You can't actually use doombolt if you've already used lash for two reasons: you can only use one power a turn, unless you have the mark of tzeench, and doombolt counts as shooting, which you can't do if you use the lash. So, putting both on a single sorcerer isn't really worth it, as you'll always want to use the lash.

meanwhile, it's a good plan with the plasma, but plasma chosen makes it a pretty expensive unit, so you have to be careful with it. Keep them in cover, and don't let enemies get too close to them if possible. Best to make sure they have something to win close combat (a fist maybe) just in case, or at least some backup on hand, just in case.


----------



## Warlock in Training (Jun 10, 2008)

Anybody who says Chosen dont work for them Im very sorry to hear. Chosen as some pointed out are on of the 2 best Elite choices for CSM. Termies being first and Chosen second. I always run ethier 5 Meltas and a Icon or 3 Meltas and 2 Plasmas + Icon. I always outflank with them in a rhino. My experiance is ethier laugh with glee at smoldering Tanks, or feeling relief at killing those pesky HQs with Retinues. Cheap in points, weapons for Mech/Horde armies, and a Icon that has the potential to lead my Termies/Oblis/Daemons into a better attack position. 

Win, win unit .


----------



## dougan_2 (Aug 27, 2009)

oh, sorry. I will read it again then, sorry new to chaos. So just give him lash and take familiar off, makes it cheaper which is better then right? If you have 5 marines shooting with plasma weapons though one is bound to get hot killing your own men off quite quick. This would also be able to be done with havocs as they are cheaper.


----------



## Deus Mortis (Jun 20, 2009)

My opinion is that: Chosen are Chaos' answer to Vangard veterans. Now my point of view slightly squewed as I face a marine player who ALWAYS uses insane ammounts of Vangard Veterans. Baically they are good as protection for scoring units, either behind enemy lines, destroying their HS, of acting as a good CC sheidl for you're units camping on an objective, even it they only add a cover save!


----------



## Necrogoblikon (Jul 23, 2008)

yeah how would chosen work tooled out for close combat like 4 power weapons or something?


----------



## GiftofChaos1234 (Jan 27, 2009)

Necrogoblikon said:


> yeah how would chosen work tooled out for close combat like 4 power weapons or something?

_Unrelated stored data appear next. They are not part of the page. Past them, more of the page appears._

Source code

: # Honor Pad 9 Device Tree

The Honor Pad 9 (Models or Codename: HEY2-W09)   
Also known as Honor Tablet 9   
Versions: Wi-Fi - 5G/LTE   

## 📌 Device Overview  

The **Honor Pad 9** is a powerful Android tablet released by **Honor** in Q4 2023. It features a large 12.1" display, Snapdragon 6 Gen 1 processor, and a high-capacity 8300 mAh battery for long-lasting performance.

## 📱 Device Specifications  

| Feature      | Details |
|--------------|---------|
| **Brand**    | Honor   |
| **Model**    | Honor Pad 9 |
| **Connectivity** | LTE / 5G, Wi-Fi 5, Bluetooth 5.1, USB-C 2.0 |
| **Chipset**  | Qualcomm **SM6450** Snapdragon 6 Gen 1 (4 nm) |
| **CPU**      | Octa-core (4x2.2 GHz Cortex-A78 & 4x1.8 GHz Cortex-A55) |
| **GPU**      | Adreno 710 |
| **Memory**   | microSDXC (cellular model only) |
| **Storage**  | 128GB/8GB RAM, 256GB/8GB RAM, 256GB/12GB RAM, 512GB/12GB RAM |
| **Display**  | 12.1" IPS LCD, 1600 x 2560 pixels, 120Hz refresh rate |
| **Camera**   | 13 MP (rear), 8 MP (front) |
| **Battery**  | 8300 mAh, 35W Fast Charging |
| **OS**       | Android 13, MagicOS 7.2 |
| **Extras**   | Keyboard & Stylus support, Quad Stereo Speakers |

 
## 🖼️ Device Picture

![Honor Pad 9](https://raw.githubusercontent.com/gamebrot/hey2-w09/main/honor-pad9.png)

probably suprisingly well considering they all get 3 attacks each on the charge which i can see hurting quite a few terminators especially if those terminators have powerfists


----------



## Skye (Oct 22, 2008)

jesse said:


> i personally enjoy five:grin: plasma guys in rhino.
> 
> really really good anti infantry, that is, if your good about not getting hot


I new I'd find you skulking around here.
Yeah...you'll never know true frustration until a squad of chosen hop out of a rhino and kill your best squad with 5 plasmas only to hop back in and drive to the next dead squad walking. I am going to paint the album cover of Seek and Destroy on your next rhino. :threaten:


----------



## Rye (Sep 22, 2009)

Necrogoblikon said:


> yeah how would chosen work tooled out for close combat like 4 power weapons or something?





GiftofChaos1234 said:


> probably suprisingly well considering they all get 3 attacks each on the charge which i can see hurting quite a few terminators especially if those terminators have powerfists


Lightning claws come either in pairs or in addition to a ranged weapon for Chosen. They're rather expensive, though.


----------



## Wraithian (Jul 23, 2008)

Rye said:


> Lightning claws come either in pairs or in addition to a ranged weapon for Chosen. They're rather expensive, though.

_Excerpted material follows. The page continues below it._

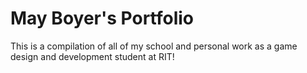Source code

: # May Boyer's Portfolio

This is a compilation of all of my school and personal work as a game design and development student at RIT!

Power weapons are a better option for chosen, claws aren't really needed. Pure volume of attacks will see most small, hardened (ie, terminators) squads cleaned up on the charge.


----------



## jesse (Sep 29, 2008)

Skye said:


> I new I'd find you skulking around here.
> Yeah...you'll never know true frustration until a squad of chosen hop out of a rhino and kill your best squad with 5 plasmas only to hop back in and drive to the next dead squad walking. I am going to paint the album cover of Seek and Destroy on your next rhino. :threaten:


please do it will be oh so amusing as i kill you.
hey i can even sing as i do so.:biggrin:

anywho.....
chosen with power weapons are very useful.
you can get four attacks on the charge with MoK,
and for anti tank, you can give *all* of them melta bombs.
they are amazing


----------



## Rye (Sep 22, 2009)

Wraithian said:


> Power weapons are a better option for chosen, claws aren't really needed. Pure volume of attacks will see most small, hardened (ie, terminators) squads cleaned up on the charge.

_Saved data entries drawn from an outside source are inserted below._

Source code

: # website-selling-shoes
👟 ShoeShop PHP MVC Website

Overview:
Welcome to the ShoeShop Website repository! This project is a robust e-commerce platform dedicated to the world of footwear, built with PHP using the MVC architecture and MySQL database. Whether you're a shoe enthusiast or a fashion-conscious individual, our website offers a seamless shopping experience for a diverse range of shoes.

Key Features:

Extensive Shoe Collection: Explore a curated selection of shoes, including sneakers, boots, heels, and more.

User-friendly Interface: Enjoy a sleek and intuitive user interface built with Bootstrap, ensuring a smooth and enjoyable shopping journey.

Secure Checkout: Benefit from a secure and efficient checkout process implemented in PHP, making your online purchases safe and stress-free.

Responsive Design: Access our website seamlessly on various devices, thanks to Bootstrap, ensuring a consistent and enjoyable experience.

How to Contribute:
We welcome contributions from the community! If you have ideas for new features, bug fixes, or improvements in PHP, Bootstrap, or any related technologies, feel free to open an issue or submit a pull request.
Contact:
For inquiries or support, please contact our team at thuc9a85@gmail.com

Heh, true, Str 4 after all. 

But you could outfit a Champion with one seperately, right, or would that cut into the four specwep limit? The codex give no seperate options for the Champion.


----------



## Katie Drake (Nov 28, 2007)

Rye said:


> But you could outfit a Champion with one seperately, right, or would that cut into the four specwep limit? The codex give no seperate options for the Champion.


He counts toward the four special weapon limit.


----------



## Cruor99 (Mar 11, 2009)

Personally, I've found that a outflanking group of chosen with 2 flamers and 3 meltas works great for a take all comers list. Has worked great, both against Space Marines and Orks alike in the single unit. They can do it all, from the rear. So the opponent has to chose something to sacrifice at a board edge.


----------



## piemaster (Oct 9, 2009)

My CSMs are back in 4th ed (the way I like it) and one lieutant is on a bike with 4 chosen with some specials (think flamer & plasma ptl or something like that) and the other has a jump pack with 4 chosen all with cc wpns a power sword, sorcerer and that sort of thing. They're pretty sweet but I don't play so I don't know how well they'd perform plus some people would throw a hissy fit what with them not being from the current codex.


----------



## Ryuzaki (Nov 1, 2009)

Have daemons waiting in reserves and Infiltrate your chosen squad w/ champ, icon and whatever weapons combo you want. If you're playing on a small board, hold 'em in reserve to outflank. Provided you're alive by the time the reserves are coming in, you can watch in glee as a Greater daemon explodes into existance alongside squads of lesser daemons right behind enemy lines. The best part is they can assualt in the same turn. :victory:


----------



## LordWaffles (Jan 15, 2008)

don_mondo said:


> FYI, this doesn't work unless you can find someplace to infiltrate them that is out of LOS of the enemy. It's infiltrate "more than 18"", not within 18".


Infiltrate 18.0001 away, move forward twelve, swing around and dump out marines 2.9 inches, fire all meltas.


Chosen are pretty good in my book, reliable as long as you can roll reserves and table side. They're one of chaos' only cheap surgical units(beside oblits), and with guns they're very very hard to stop.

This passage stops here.